Plotly without Dash
While Plotly’s Dash looks like a great project for getting data visualization dashboards up and running quickly, it may not always be the best option, especially for dashboards that over time evolve into complex apps.
So I’ve been looking into harnessing the power of Plotly’s excellent graphing tools, while running technologies that can grow with the app. This post will be somewhat of a note-to-self, to keep track of the viable options for utilizing Plotly on standard technology stacks.
Flask + Plotly Express
Plotly Express is a high level Python wrapper for Plotly.py. Using nothing but Python, HTML and CSS, we can generate websites with graphs generated by Plotly.
First, install Flask, and install the dependencies we’ll need: pip3 install flask plotly
. Next, create the folder /templates
, and add a file graph.html
with this content:
<html>
<head>
<script src="https://cdn.plot.ly/plotly-latest.min.js"></script>
</head>
<body>
<h1>Plotly Demo</h1>
{% block content %}
{{plot | safe }}
{% endblock %}
</body>
</html>
Next, make sure your app looks something like this:
from flask import Flask, render_template
import plotly.express as px
app = Flask(__name__)
@app.route("/")
def express():
df = px.data.iris()
fig = px.scatter(df, x="sepal_width", y="sepal_length", color="species")

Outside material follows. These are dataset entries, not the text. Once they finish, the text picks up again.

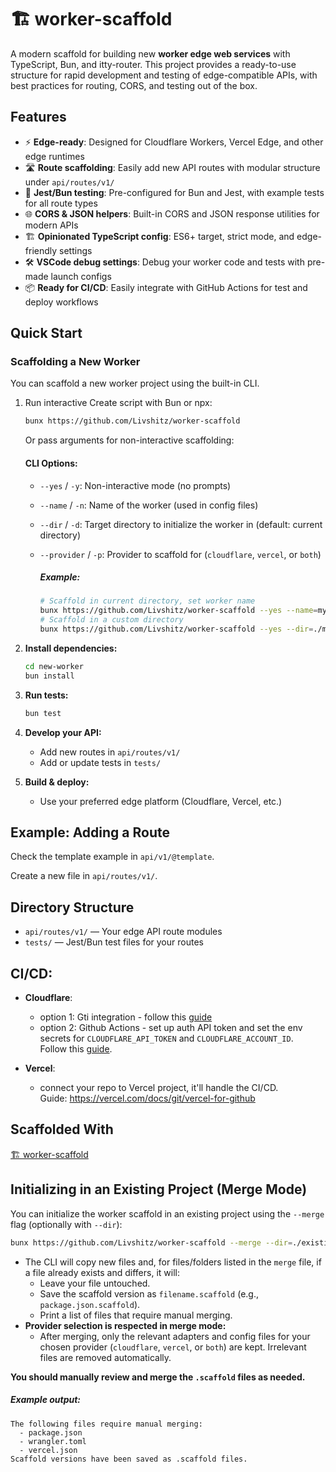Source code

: # 🏗 worker-scaffold

A modern scaffold for building new **worker edge web services** with TypeScript, Bun, and itty-router. This project provides a ready-to-use structure for rapid development and testing of edge-compatible APIs, with best practices for routing, CORS, and testing out of the box.

## Features

- ⚡️ **Edge-ready**: Designed for Cloudflare Workers, Vercel Edge, and other edge runtimes
- 🛣 **Route scaffolding**: Easily add new API routes with modular structure under `api/routes/v1/`
- 🧪 **Jest/Bun testing**: Pre-configured for Bun and Jest, with example tests for all route types
- 🌐 **CORS & JSON helpers**: Built-in CORS and JSON response utilities for modern APIs
- 🏗 **Opinionated TypeScript config**: ES6+ target, strict mode, and edge-friendly settings
- 🛠 **VSCode debug settings**: Debug your worker code and tests with pre-made launch configs
- 📦 **Ready for CI/CD**: Easily integrate with GitHub Actions for test and deploy workflows

## Quick Start

### Scaffolding a New Worker

You can scaffold a new worker project using the built-in CLI.

1. Run interactive Create script with Bun or npx:

    ```sh
    bunx https://github.com/Livshitz/worker-scaffold
    ```

    Or pass arguments for non-interactive scaffolding:

    #### CLI Options:
    - `--yes` / `-y`: Non-interactive mode (no prompts)
    - `--name` / `-n`: Name of the worker (used in config files)
    - `--dir` / `-d`: Target directory to initialize the worker in (default: current directory)
    - `--provider` / `-p`: Provider to scaffold for (`cloudflare`, `vercel`, or `both`)

        ##### Example:
        ```sh
        # Scaffold in current directory, set worker name
        bunx https://github.com/Livshitz/worker-scaffold --yes --name=my-worker --provider=cloudflare
        # Scaffold in a custom directory
        bunx https://github.com/Livshitz/worker-scaffold --yes --dir=./my-worker-folder --name=my-worker --provider=cloudflare
        ```

<!-- 
1. **Create this scaffold:**

   $ git clone --depth=1 git@github.com:Livshitz/worker-scaffold.git worker-scaffold-temp && rm -rf worker-scaffold-temp/.git
$ mv worker-scaffold-temp <new folder name> 
-->

2. **Install dependencies:**

   ```sh
   cd new-worker
   bun install
   ```

3. **Run tests:**

   ```sh
   bun test
   ```

4. **Develop your API:**
   - Add new routes in `api/routes/v1/`
   - Add or update tests in `tests/`

5. **Build & deploy:**
   - Use your preferred edge platform (Cloudflare, Vercel, etc.)


## Example: Adding a Route

Check the template example in `api/v1/@template`.  

Create a new file in `api/routes/v1/`.

## Directory Structure

- `api/routes/v1/` — Your edge API route modules
- `tests/` — Jest/Bun test files for your routes

## CI/CD:
- **Cloudflare**: 
  - option 1: Gti integration - follow this [guide](https://developers.cloudflare.com/workers/ci-cd/builds/)
  - option 2: Github Actions - set up auth API token and set the env secrets for `CLOUDFLARE_API_TOKEN` and `CLOUDFLARE_ACCOUNT_ID`.  
  Follow this [guide](https://developers.cloudflare.com/workers/ci-cd/external-cicd/github-actions/).
  
- **Vercel**:  
    - connect your repo to Vercel project, it'll handle the CI/CD.  
    Guide: https://vercel.com/docs/git/vercel-for-github

## Scaffolded With

[🏗 worker-scaffold](https://github.com/Livshitz/worker-scaffold)

## Initializing in an Existing Project (Merge Mode)

You can initialize the worker scaffold in an existing project using the `--merge` flag (optionally with `--dir`):

```sh
bunx https://github.com/Livshitz/worker-scaffold --merge --dir=./existing-folder
```

- The CLI will copy new files and, for files/folders listed in the `merge` file, if a file already exists and differs, it will:
  - Leave your file untouched.
  - Save the scaffold version as `filename.scaffold` (e.g., `package.json.scaffold`).
  - Print a list of files that require manual merging.
- **Provider selection is respected in merge mode:**
  - After merging, only the relevant adapters and config files for your chosen provider (`cloudflare`, `vercel`, or `both`) are kept. Irrelevant files are removed automatically.

**You should manually review and merge the `.scaffold` files as needed.**

##### Example output:
```
The following files require manual merging:
  - package.json
  - wrangler.toml
  - vercel.json
Scaffold versions have been saved as .scaffold files.
```
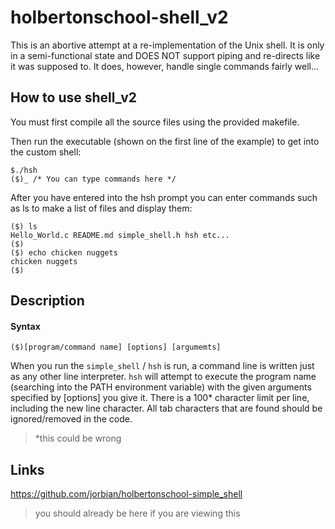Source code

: # holbertonschool-shell_v2

This is an abortive attempt at a re-implementation of the Unix shell. It is only in a semi-functional state and DOES NOT support piping and re-directs like it was supposed to. It does, however, handle single commands fairly well...

## How to use shell_v2
You must first compile all the source files using the provided makefile.

Then run the executable (shown on the first line of the example) to get into the custom shell:
```
$./hsh
($)_ /* You can type commands here */
```
After you have entered into the hsh prompt you can enter commands such as ls to make a list of files and display them:
```
($) ls
Hello_World.c README.md simple_shell.h hsh etc...
($) 
($) echo chicken nuggets
chicken nuggets
($) 
```
## Description

#### Syntax
```
($)[program/command name] [options] [argumemts]
```
When you run the `simple_shell` / `hsh` is run, a command line is written just as any other line interpreter.
`hsh` will attempt to execute the program name (searching into the PATH environment variable) with the given arguments specified by [options] you give it. There is a 100* character limit per line, including the new line character. All tab characters that are found should be ignored/removed in the code.
>*this could be wrong

## Links

https://github.com/jorbian/holbertonschool-simple_shell
> you should already be here if you are viewing this
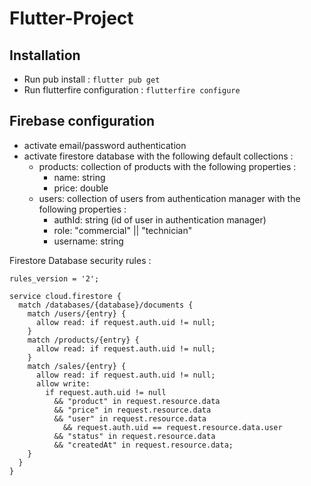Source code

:# Flutter-Project

## Installation

- Run pub install : `flutter pub get`
- Run flutterfire configuration : `flutterfire configure`

## Firebase configuration

- activate email/password authentication
- activate firestore database with the following default collections :
    - products: collection of products with the following properties :
        - name: string
        - price: double
    - users: collection of users from authentication manager with the following properties :
        - authId: string (id of user in authentication manager)
        - role: "commercial" || "technician"
        - username: string

Firestore Database security rules : 
```
rules_version = '2';

service cloud.firestore {
  match /databases/{database}/documents {
  	match /users/{entry} {
      allow read: if request.auth.uid != null;
    }
  	match /products/{entry} {
      allow read: if request.auth.uid != null;
    }
  	match /sales/{entry} {
      allow read: if request.auth.uid != null;
      allow write: 
      	if request.auth.uid != null
          && "product" in request.resource.data
          && "price" in request.resource.data
          && "user" in request.resource.data
      		&& request.auth.uid == request.resource.data.user
          && "status" in request.resource.data
          && "createdAt" in request.resource.data;
    }
  }
}
```
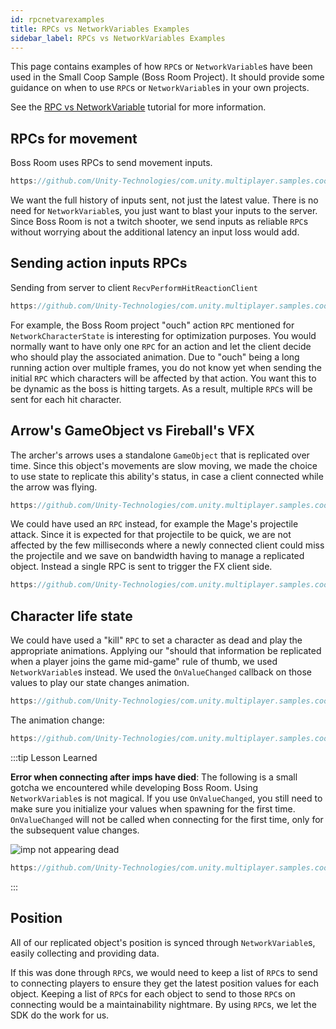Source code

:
 ```yaml
---
id: rpcnetvarexamples
title: RPCs vs NetworkVariables Examples
sidebar_label: RPCs vs NetworkVariables Examples
---
```

This page contains examples of how `RPC`s or `NetworkVariable`s have been used in the Small Coop Sample (Boss Room Project). It should provide some guidance on when to use `RPC`s or `NetworkVariable`s in your own projects.

See the [RPC vs NetworkVariable](rpcvnetvar.md) tutorial for more information.

## RPCs for movement
Boss Room uses RPCs to send movement inputs.

```csharp reference
https://github.com/Unity-Technologies/com.unity.multiplayer.samples.coop/blob/master/Assets/BossRoom/Scripts/Client/Game/Character/ClientInputSender.cs
```

We want the full history of inputs sent, not just the latest value. There is no need for `NetworkVariable`s, you just want to blast your inputs to the server. Since Boss Room is not a twitch shooter, we send inputs as reliable `RPC`s without worrying about the additional latency an input loss would add. 
   

## Sending action inputs RPCs

Sending from server to client `RecvPerformHitReactionClient` 

```csharp reference
https://github.com/Unity-Technologies/com.unity.multiplayer.samples.coop/blob/master/Assets/BossRoom/Scripts/Shared/Game/Entity/NetworkCharacterState.cs#L235-L239
```

For example, the Boss Room project "ouch" action `RPC` mentioned for `NetworkCharacterState` is interesting for optimization purposes. You would normally want to have only one `RPC` for an action and let the client decide who should play the associated animation. Due to "ouch" being a long running action over multiple frames, you do not know yet when sending the initial `RPC` which characters will be affected by that action. You want this to be dynamic as the boss is hitting targets. As a result, multiple `RPC`s will be sent for each hit character.

## Arrow's GameObject vs Fireball's VFX

The archer's arrows uses a standalone `GameObject` that is replicated over time. Since this object's movements are slow moving, we made the choice to use state to replicate this ability's status, in case a client connected while the arrow was flying. 

```csharp reference
https://github.com/Unity-Technologies/com.unity.multiplayer.samples.coop/blob/master/Assets/BossRoom/Scripts/Server/Game/Entity/ServerProjectileLogic.cs
```

We could have used an `RPC` instead, for example the Mage's projectile attack. Since it is expected for that projectile to be quick, we are not affected by the few milliseconds where a newly connected client could miss the projectile and we save on bandwidth having to manage a replicated object. Instead a single RPC is sent to trigger the FX client side.


```csharp reference
https://github.com/Unity-Technologies/com.unity.multiplayer.samples.coop/blob/master/Assets/BossRoom/Scripts/Server/Game/Action/FXProjectileTargetedAction.cs
```

## Character life state

We could have used a "kill" `RPC` to set a character as dead and play the appropriate animations. Applying our "should that information be replicated when a player joins the game mid-game" rule of thumb, we used `NetworkVariable`s instead. We used the `OnValueChanged` callback on those values to play our state changes animation.

```csharp reference
https://github.com/Unity-Technologies/com.unity.multiplayer.samples.coop/blob/master/Assets/BossRoom/Scripts/Shared/Game/Entity/NetworkCharacterState.cs#L93
```

The animation change:

```csharp reference
https://github.com/Unity-Technologies/com.unity.multiplayer.samples.coop/blob/master/Assets/BossRoom/Scripts/Client/Game/Character/ClientCharacterVisualization.cs#L78
```
        
:::tip Lesson Learned

**Error when connecting after imps have died**: The following is a small gotcha we encountered while developing Boss Room. Using `NetworkVariable`s is not magical. If you use `OnValueChanged`, you still need to make sure you initialize your values when spawning for the first time. `OnValueChanged` will not be called when connecting for the first time, only for the subsequent value changes.

![imp not appearing dead](/img/01_imp_not_appearing_dead.png) 

```csharp reference
https://github.com/Unity-Technologies/com.unity.multiplayer.samples.coop/blob/master/Assets/BossRoom/Scripts/Client/Game/Character/ClientCharacterVisualization.cs
```

:::

## Position
        
All of our replicated object's position is synced through `NetworkVariable`s, easily collecting and providing data.

If this was done through `RPC`s, we would need to keep a list of `RPC`s to send to connecting players to ensure they get the latest position values for each object. Keeping a list of `RPC`s for each object to send to those `RPC`s on connecting would be a maintainability nightmare. By using `RPC`s, we let the SDK do the work for us.
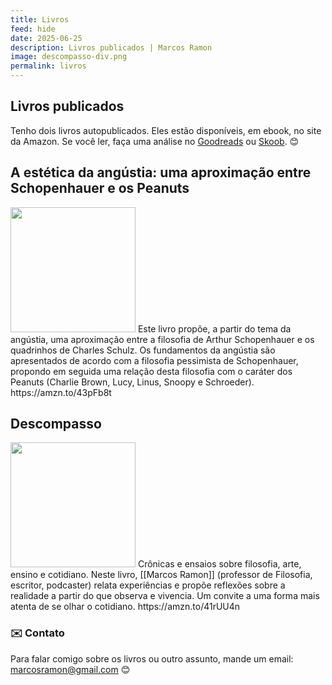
 ```yaml
---
title: Livros
feed: hide
date: 2025-06-25
description: Livros publicados | Marcos Ramon
image: descompasso-div.png
permalink: livros
---
```


## Livros publicados

Tenho dois livros autopublicados. Eles estão disponíveis, em ebook, no site da Amazon. Se você ler, faça uma análise no [Goodreads](https://www.goodreads.com/author/show/16012578.Marcos_Ramon) ou [Skoob](https://www.skoob.com.br/descompasso-841935ed847109.html). 😊

## A estética da angústia: uma aproximação entre Schopenhauer e os Peanuts

<img src="assets/img/Pasted image 20250306152840.png" width="200">
Este livro propõe, a partir do tema da angústia, uma aproximação entre a filosofia de Arthur Schopenhauer e os quadrinhos de Charles Schulz. Os fundamentos da angústia são apresentados de acordo com a filosofia pessimista de Schopenhauer, propondo em seguida uma relação desta filosofia com o caráter dos Peanuts (Charlie Brown, Lucy, Linus, Snoopy e Schroeder). https://amzn.to/43pFb8t

## Descompasso

<img src="assets/img/Pasted image 20250306152907.png" width="200">
Crônicas e ensaios sobre filosofia, arte, ensino e cotidiano. Neste livro, [[Marcos Ramon]] (professor de Filosofia, escritor, podcaster) relata experiências e propõe reflexões sobre a realidade a partir do que observa e vivencia. Um convite a uma forma mais atenta de se olhar o cotidiano. https://amzn.to/41rUU4n

### ✉️ Contato
Para falar comigo sobre os livros ou outro assunto, mande um email: marcosramon@gmail.com 😊
 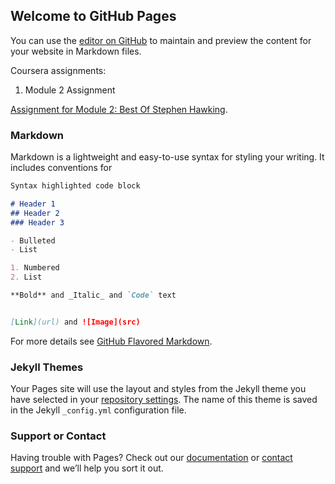 ## Welcome to GitHub Pages


You can use the [editor on GitHub](https://github.com/msritambhra/coursera/edit/gh-pages/README.md) to maintain and preview the content for your website in Markdown files.

Coursera assignments:

1. Module 2 Assignment

[Assignment for Module 2: Best Of Stephen Hawking](https://github.com/msritambhra/coursera/blob/gh-pages/mod2-asg/index.html).  

### Markdown

Markdown is a lightweight and easy-to-use syntax for styling your writing. It includes conventions for

```markdown
Syntax highlighted code block

# Header 1
## Header 2
### Header 3

- Bulleted
- List

1. Numbered
2. List

**Bold** and _Italic_ and `Code` text


[Link](url) and ![Image](src)
```

For more details see [GitHub Flavored Markdown](https://guides.github.com/features/mastering-markdown/).

### Jekyll Themes

Your Pages site will use the layout and styles from the Jekyll theme you have selected in your [repository settings](https://github.com/msritambhra/coursera/settings). The name of this theme is saved in the Jekyll `_config.yml` configuration file.

### Support or Contact

Having trouble with Pages? Check out our [documentation](https://help.github.com/categories/github-pages-basics/) or [contact support](https://github.com/contact) and we’ll help you sort it out.
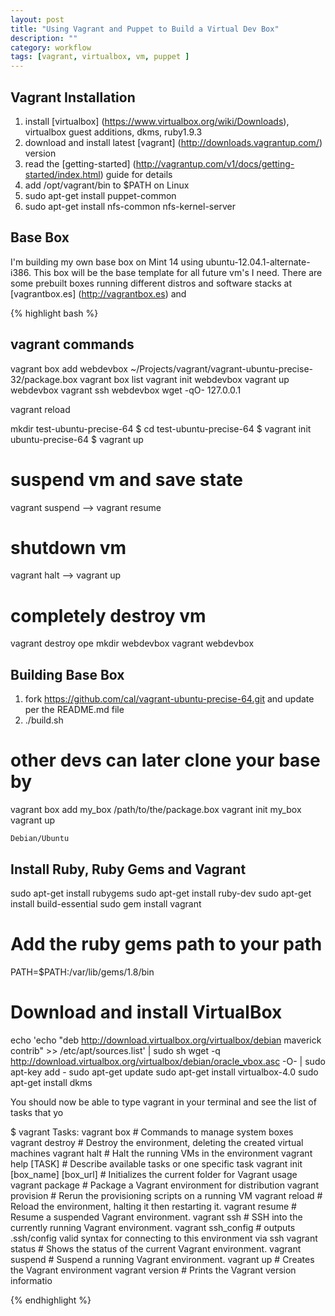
 ```yaml
---
layout: post
title: "Using Vagrant and Puppet to Build a Virtual Dev Box"
description: ""
category: workflow
tags: [vagrant, virtualbox, vm, puppet ]
---
```



## Vagrant Installation

1. install [virtualbox] (https://www.virtualbox.org/wiki/Downloads), virtualbox guest additions, dkms, ruby1.9.3
1. download and install latest [vagrant] (http://downloads.vagrantup.com/) version
1. read the [getting-started] (http://vagrantup.com/v1/docs/getting-started/index.html) guide for details
1. add /opt/vagrant/bin to $PATH on Linux
1. sudo apt-get install puppet-common
1. sudo apt-get install nfs-common nfs-kernel-server


## Base Box
I'm building my own base box on Mint 14 using ubuntu-12.04.1-alternate-i386. This box will be the base template for all future vm's I need. There are some prebuilt boxes running different distros and software stacks at [vagrantbox.es] (http://vagrantbox.es) and 

{% highlight bash %}


## vagrant commands
vagrant box add webdevbox ~/Projects/vagrant/vagrant-ubuntu-precise-32/package.box
vagrant box list 
vagrant init webdevbox
vagrant up webdevbox
vagrant ssh webdevbox
wget -qO- 127.0.0.1

vagrant reload


mkdir test-ubuntu-precise-64
$ cd test-ubuntu-precise-64
$ vagrant init ubuntu-precise-64
$ vagrant up

# suspend vm and save state
vagrant suspend --> vagrant resume

# shutdown vm
vagrant halt --> vagrant up

# completely destroy vm
vagrant destroy
ope
mkdir webdevbox
vagrant webdevbox



## Building Base Box
1. fork https://github.com/cal/vagrant-ubuntu-precise-64.git and update per the README.md file
2. ./build.sh

# other devs can later clone your base by
vagrant box add my_box /path/to/the/package.box
vagrant init my_box
vagrant up


    Debian/Ubuntu


## Install Ruby, Ruby Gems and Vagrant
sudo apt-get install rubygems
sudo apt-get install ruby-dev
sudo apt-get install build-essential
sudo gem install vagrant
# Add the ruby gems path to your path
PATH=$PATH:/var/lib/gems/1.8/bin
# Download and install VirtualBox
echo 'echo "deb http://download.virtualbox.org/virtualbox/debian maverick contrib" >> /etc/apt/sources.list' | sudo sh
wget -q http://download.virtualbox.org/virtualbox/debian/oracle_vbox.asc -O- | sudo apt-key add -
sudo apt-get update
sudo apt-get install virtualbox-4.0
sudo apt-get install dkms

You should now be able to type vagrant in your terminal and see the list of tasks that yo

$ vagrant
Tasks:
  vagrant box                        # Commands to manage system boxes
  vagrant destroy                    # Destroy the environment, deleting the created virtual machines
  vagrant halt                       # Halt the running VMs in the environment
  vagrant help [TASK]                # Describe available tasks or one specific task
  vagrant init [box_name] [box_url]  # Initializes the current folder for Vagrant usage
  vagrant package                    # Package a Vagrant environment for distribution
  vagrant provision                  # Rerun the provisioning scripts on a running VM
  vagrant reload                     # Reload the environment, halting it then restarting it.
  vagrant resume                     # Resume a suspended Vagrant environment.
  vagrant ssh                        # SSH into the currently running Vagrant environment.
  vagrant ssh_config                 # outputs .ssh/config valid syntax for connecting to this environment via ssh
  vagrant status                     # Shows the status of the current Vagrant environment.
  vagrant suspend                    # Suspend a running Vagrant environment.
  vagrant up                         # Creates the Vagrant environment
  vagrant version                    # Prints the Vagrant version informatio

{% endhighlight %}

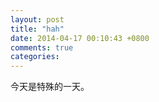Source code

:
 ```yaml
---
layout: post
title: "hah"
date: 2014-04-17 00:10:43 +0800
comments: true
categories: 
---
```

今天是特殊的一天。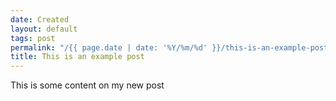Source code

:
 ```yaml
---
date: Created
layout: default
tags: post
permalink: "/{{ page.date | date: '%Y/%m/%d' }}/this-is-an-example-post/index.html"
title: This is an example post
---
```


This is some content on my new post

plot_as_string = plotly.offline.plot(fig, include_plotlyjs=False, output_type='div')
return render_template("graph.html", plot=plot_as_string)
Type FLASK_APP=app flask run
to run the app, and visit http://localhost:5000 in your favorite web browser. Congratulations! You now have a simple, lightweight Python based server that renders beautiful Plotly graphs.
REST API + React + Plotly
Next, we’ll take a look at a building the user interface in React.
Backend
Our backend will consist of a REST API served by Flask. Setup:
mkdir backend
cd backend
python3 -m venv env
source env/bin/activate
pip install flask pandas flask-cors
Create the file backend/api.py
, and fill it with this content:
from flask import Flask
import pandas as pd
import json
from flask_cors import CORS, cross_origin
app = Flask(__name__)
cors = CORS(app)
app.config['CORS_HEADERS'] = 'Content-Type'
@app.route("/")
@cross_origin()
def our_first_graph():
data = [
{
"x": [1, 2, 3],
"y": [2, 6, 0],
"type": 'scatter',
"mode": 'lines+markers',
"marker": {"color": 'red'},
},
{"type": 'bar', "x": [1, 2, 3], "y": [2, 5, 3]},
]
data_as_json = json.dumps(data)
return data_as_json
Now, start the server: FLASK_APP=api flask run
.
Frontend
The frontend will be a standard React application. Setup:
mkdir frontend; cd frontend
npm install react-plotly.js plotly.js axios
npx create-react-app gui
Run cd gui/src
. Create the folder utils, and add API.js
:
import axios from "axios";
export default axios.create({
baseURL: "http://localhost:5000/",
responseType: "json"
});
Create the file Graph.js
:
import React, {useState, useEffect} from 'react';
import Plot from 'react-plotly.js';
import api from './utils/api';
export default function Graph() {
const [dataFromApi, setDataFromApi] = useState([]);
useEffect(() => {
async function fetchData() {
let userData = await api.get('/')
setDataFromApi(userData.data)
}
fetchData();
}, []);
return (
<Plot
data={dataFromApi}
layout={ {width: 320, height: 240, title: 'A Fancy Plot'} }
/>
);
}
Adjust App.js
to look something like this:
import './App.css';
import Graph from './Graph';
function App() {
return (
<div className="App">
<header className="App-header">
<Graph />
</header>
</div>
);
}
export default App;
Now, start the server like this: BROWSER=none npm start
. Open http://localhost:3000 in a browser, and see the result.
Final thoughts
We’ve looked at two – of many – approaches to building apps that use Plotly’s excellent libraries to visualize data. The two approaches both has their pros and cons. Using Plotly Express, we bundle both backend and frontend into a single server, which makes deployment quite a lot simpler.
On the other hand, separating the backend and frontend like we did with REST API + React, we it’s easier to grow, add or even replace either the frontend or backend. The downside though is a more complex setup with more moving parts and somewhat more difficult deployment.